Varieties which set well will have to be thinned every year, unless it’s a challenging winter, even if you have just one peach peach tree. If it’s a self-pollinating peach tree (just about all are) then some of the flowers will pollinate themselves before they even open. It’s very likely you will either have to thin a heavy setting peach tree (like Redhaven) or if it’s a cold enough winter, likely have no fruit at all.

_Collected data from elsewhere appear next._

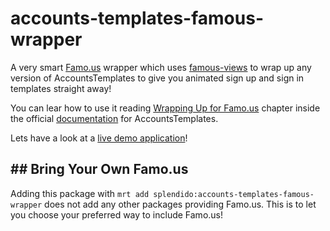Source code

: accounts-templates-famous-wrapper
=================================

A very smart [Famo.us](http://famo.us) wrapper which uses [famous-views](https://atmospherejs.com/gadicohen/famous-views) to wrap up any version of AccountsTemplates to give you animated sign up and sign in templates straight away!

You can lear how to use it reading [Wrapping Up for Famo.us](https://github.com/splendido/accounts-templates-core#wrapping-up-for-famo.us) chapter inside the official [documentation](https://github.com/splendido/accounts-templates-core) for AccountsTemplates.

Lets have a look at a [live demo application](http://accounts-templates-famous-wrapper.meteor.com)!


## ## Bring Your Own Famo.us

Adding this package with `mrt add splendido:accounts-templates-famous-wrapper` does not add any other packages providing Famo.us. This is to let you choose your preferred way to include Famo.us!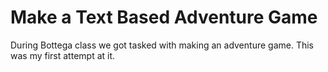 # Make a Text Based Adventure Game

During Bottega class we got tasked with making an adventure game.  This was my first attempt at it.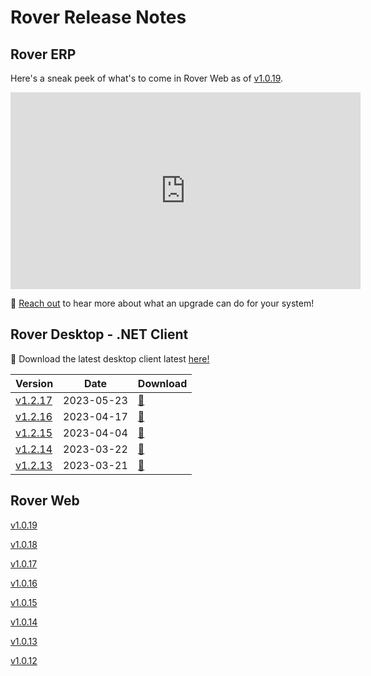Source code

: # Rover Release Notes

<PageHeader />

## Rover ERP

Here's a sneak peek of what's to come in Rover Web as of [v1.0.19](./web-1-0-19/README.md).

<iframe width="560" height="315" src="https://www.youtube.com/embed/jb5Ht7JaWr4" title="YouTube video player" frameborder="0" allow="accelerometer; autoplay; clipboard-write; encrypted-media; gyroscope; picture-in-picture; web-share" allowfullscreen></iframe>

📧 [Reach out](mailto:sales@zumasys.com) to hear more about what an upgrade can do for your system!

## Rover Desktop - .NET Client

🚀 Download the latest desktop client latest [here!](https://roverdesktop.blob.core.windows.net/apps/rover-installer@latest.zip)

| Version                               | Date       | Download                                                                         |
| ------------------------------------- | ---------- | -------------------------------------------------------------------------------- |
| [v1.2.17](./desktop/1-2-17/README.md) | 2023-05-23 | [🔗](https://roverdesktop.blob.core.windows.net/apps/rover-installer-1.2.17.zip) |
| [v1.2.16](./desktop/1-2-16/README.md) | 2023-04-17 | [🔗](https://roverdesktop.blob.core.windows.net/apps/rover-installer-1.2.16.zip) |
| [v1.2.15](./desktop/1-2-15/README.md) | 2023-04-04 | [🔗](https://roverdesktop.blob.core.windows.net/apps/rover-installer-1.2.15.zip) |
| [v1.2.14](./desktop/1-2-14/README.md) | 2023-03-22 | [🔗](https://roverdesktop.blob.core.windows.net/apps/rover-installer-1.2.14.zip) |
| [v1.2.13](./desktop/1-2-13/README.md) | 2023-03-21 | [🔗](https://roverdesktop.blob.core.windows.net/apps/rover-installer-1.2.13.zip) |

## Rover Web

[v1.0.19](./web-1-0-19/README.md)

[v1.0.18](./web-1-0-18/README.md)

[v1.0.17](./web-1-0-17/README.md)

[v1.0.16](./web-1-0-16/README.md)

[v1.0.15](./web-1-0-15/README.md)

[v1.0.14](./web-1-0-14/README.md)

[v1.0.13](./web-1-0-13/README.md)

[v1.0.12](./web-1-0-12/README.md)

<PageFooter />

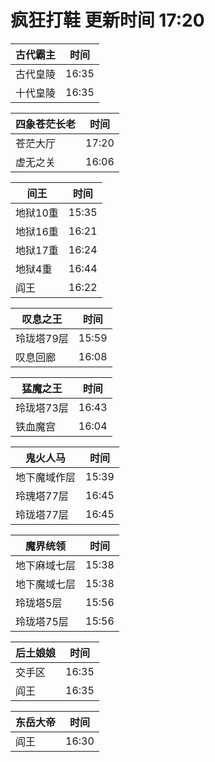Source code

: # 疯狂打鞋 更新时间 17:20

| 古代霸主   | 时间    |
|--------|-------|
| 古代皇陵 | 16:35 |
| 十代皇陵 | 16:35 |

| 四象苍茫长老   | 时间    |
|--------|-------|
| 苍茫大厅 | 17:20 |
| 虚无之关 | 16:06 |

| 间王   | 时间    |
|--------|-------|
| 地狱10重 | 15:35 |
| 地狱16重 | 16:21 |
| 地狱17重 | 16:24 |
| 地狱4重 | 16:44 |
| 阎王 | 16:22 |

| 叹息之王   | 时间    |
|--------|-------|
| 玲珑塔79层 | 15:59 |
| 叹息回廊 | 16:08 |

| 猛魔之王   | 时间    |
|--------|-------|
| 玲珑塔73层 | 16:43 |
| 铁血魔宫 | 16:04 |

| 鬼火人马   | 时间    |
|--------|-------|
| 地下魔域作层 | 15:39 |
| 玲瑰塔77层 | 16:45 |
| 玲珑塔77层 | 16:45 |

| 魔界统领   | 时间    |
|--------|-------|
| 地下麻域七层 | 15:38 |
| 地下魔域七层 | 15:38 |
| 玲珑塔5层 | 15:56 |
| 玲珑塔75层 | 15:56 |

| 后土娘娘   | 时间    |
|--------|-------|
| 交手区 | 16:35 |
| 阎王 | 16:35 |

| 东岳大帝   | 时间    |
|--------|-------|
| 阎王 | 16:30 |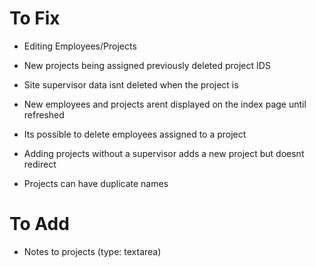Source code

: # To Fix

- Editing Employees/Projects

- New projects being assigned previously deleted project IDS

- Site supervisor data isnt deleted when the project is

- New employees and projects arent displayed on the index page until refreshed

- Its possible to delete employees assigned to a project

- Adding projects without a supervisor adds a new project but doesnt redirect

- Projects can have duplicate names

# To Add

- Notes to projects (type: textarea)
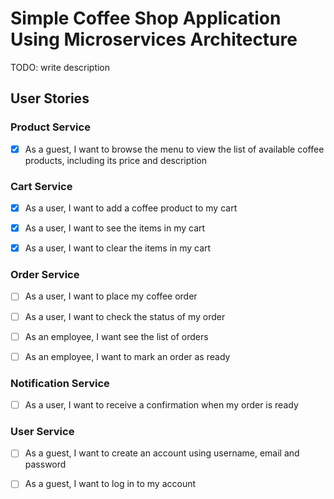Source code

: # Simple Coffee Shop Application Using Microservices Architecture

TODO: write description

## User Stories

### Product Service

- [X] As a guest, I want to browse the menu to view the list of available coffee products, including its price and description

### Cart Service

- [X] As a user, I want to add a coffee product to my cart 

- [X] As a user, I want to see the items in my cart

- [X] As a user, I want to clear the items in my cart

### Order Service

- [ ] As a user, I want to place my coffee order 

- [ ] As a user, I want to check the status of my order

- [ ] As an employee, I want see the list of orders

- [ ] As an employee, I want to mark an order as ready

### Notification Service

- [ ] As a user, I want to receive a confirmation when my order is ready

### User Service

- [ ] As a guest, I want to create an account using username, email and password

- [ ] As a guest, I want to log in to my account 
 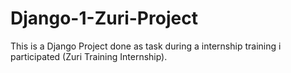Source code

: # Django-1-Zuri-Project

This is a Django Project done as task during a internship training i participated (Zuri Training Internship).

I think Contender and Redhaven are fine choices. I would substitute Madison for Elberta (Madison ripens about 5 days before Elberta, so it’s still considered a late peach). The four peaches Spuddaddy mentions are generally recognized as some of the most winter hardy peaches. Redhaven isn’t perhaps quite as winter hardy as those, but still very winter hardy in most peach growing locations.

I would skip July Elberta. It ripens with Veteran and Contender (which are better choices for cold climates) so there is no reason to double up on the ripening window. July (aka Kim) Elberta is different than Early Elberta, although sometimes July Elberta is called Early Elberta, but actually Early Elberta is a different peach.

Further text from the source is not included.